**REQUIREMENT:**
Count how many lines of the data below contain the string "with"; the reply should be that number alone.
++++++++++
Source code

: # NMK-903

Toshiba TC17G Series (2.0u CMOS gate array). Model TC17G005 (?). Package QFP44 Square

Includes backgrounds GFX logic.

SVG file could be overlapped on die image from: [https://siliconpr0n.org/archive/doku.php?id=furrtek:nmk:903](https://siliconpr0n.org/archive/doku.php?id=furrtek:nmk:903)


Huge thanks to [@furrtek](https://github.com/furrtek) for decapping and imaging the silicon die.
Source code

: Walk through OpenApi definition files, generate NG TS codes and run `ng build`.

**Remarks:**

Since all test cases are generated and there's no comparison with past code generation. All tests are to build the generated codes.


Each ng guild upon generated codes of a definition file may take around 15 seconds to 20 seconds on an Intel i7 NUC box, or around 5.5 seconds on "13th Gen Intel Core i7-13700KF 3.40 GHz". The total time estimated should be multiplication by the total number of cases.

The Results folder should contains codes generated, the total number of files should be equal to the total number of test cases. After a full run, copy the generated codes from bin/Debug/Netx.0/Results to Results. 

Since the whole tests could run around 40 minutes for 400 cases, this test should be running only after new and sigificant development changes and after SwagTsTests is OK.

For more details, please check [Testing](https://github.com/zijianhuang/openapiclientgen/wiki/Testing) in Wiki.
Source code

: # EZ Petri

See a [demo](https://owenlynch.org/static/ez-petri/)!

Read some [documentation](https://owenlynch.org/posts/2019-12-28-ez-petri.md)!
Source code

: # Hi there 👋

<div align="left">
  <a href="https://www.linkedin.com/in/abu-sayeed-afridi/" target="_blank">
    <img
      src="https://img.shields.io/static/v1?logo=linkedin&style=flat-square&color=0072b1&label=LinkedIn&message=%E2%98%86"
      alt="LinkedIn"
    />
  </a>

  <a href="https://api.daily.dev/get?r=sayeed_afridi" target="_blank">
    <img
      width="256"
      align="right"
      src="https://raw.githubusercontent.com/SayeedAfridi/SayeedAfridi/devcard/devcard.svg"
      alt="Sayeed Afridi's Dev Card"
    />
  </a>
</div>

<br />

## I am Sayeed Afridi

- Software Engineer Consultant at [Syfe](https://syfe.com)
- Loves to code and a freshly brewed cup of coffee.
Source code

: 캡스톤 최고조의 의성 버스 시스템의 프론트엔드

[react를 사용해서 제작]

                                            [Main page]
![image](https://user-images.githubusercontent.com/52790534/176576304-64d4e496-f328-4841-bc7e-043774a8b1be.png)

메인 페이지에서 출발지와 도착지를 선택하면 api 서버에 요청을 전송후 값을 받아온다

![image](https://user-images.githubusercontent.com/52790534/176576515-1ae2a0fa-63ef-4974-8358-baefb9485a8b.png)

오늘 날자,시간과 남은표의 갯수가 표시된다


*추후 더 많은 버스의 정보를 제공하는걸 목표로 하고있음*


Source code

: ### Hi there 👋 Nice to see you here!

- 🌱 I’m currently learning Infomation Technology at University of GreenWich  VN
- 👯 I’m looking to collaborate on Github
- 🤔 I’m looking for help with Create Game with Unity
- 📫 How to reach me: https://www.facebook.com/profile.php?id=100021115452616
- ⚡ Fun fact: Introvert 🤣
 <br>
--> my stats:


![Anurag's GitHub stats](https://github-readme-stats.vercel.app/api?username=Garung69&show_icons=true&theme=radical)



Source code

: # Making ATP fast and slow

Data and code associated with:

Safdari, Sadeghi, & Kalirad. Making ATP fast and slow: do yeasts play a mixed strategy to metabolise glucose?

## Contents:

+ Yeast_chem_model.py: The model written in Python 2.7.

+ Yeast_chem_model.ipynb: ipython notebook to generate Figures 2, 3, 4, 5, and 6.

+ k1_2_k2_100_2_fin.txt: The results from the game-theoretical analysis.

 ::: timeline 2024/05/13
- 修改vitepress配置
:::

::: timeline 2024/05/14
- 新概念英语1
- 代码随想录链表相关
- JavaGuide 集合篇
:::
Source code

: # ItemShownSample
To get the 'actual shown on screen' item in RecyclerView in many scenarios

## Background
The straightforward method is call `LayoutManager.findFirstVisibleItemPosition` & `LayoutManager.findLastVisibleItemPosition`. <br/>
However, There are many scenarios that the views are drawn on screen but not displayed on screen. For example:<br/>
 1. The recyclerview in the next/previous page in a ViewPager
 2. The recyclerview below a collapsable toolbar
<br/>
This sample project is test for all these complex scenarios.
++++++++++
**TASK OUTPUT:**
3